## Supplied records
----------------

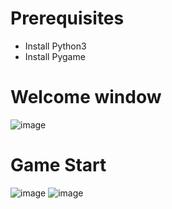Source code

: # Prerequisites
- Install Python3
- Install Pygame

# Welcome window
![image](https://user-images.githubusercontent.com/91420481/163219057-9e22a0fb-a8f0-473b-8eda-767b20e5e430.png)

# Game Start
![image](https://user-images.githubusercontent.com/91420481/163219364-64700114-3869-4079-82ea-b5aa92156ec9.png)
![image](https://user-images.githubusercontent.com/91420481/163219545-2669d060-9e13-4744-8c36-a861301bc942.png)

----------------

## Problem details
The answer must be an exact copy of every record above, minus the pictures.

## Answer to this task
Source code

: # Prerequisites
- Install Python3
- Install Pygame

# Welcome window
![image](https://user-images.githubusercontent.com/91420481/163219057-9e22a0fb-a8f0-473b-8eda-767b20e5e430.png)

# Game Start
![image](https://user-images.githubusercontent.com/91420481/163219364-64700114-3869-4079-82ea-b5aa92156ec9.png)
![image](https://user-images.githubusercontent.com/91420481/163219545-2669d060-9e13-4744-8c36-a861301bc942.png)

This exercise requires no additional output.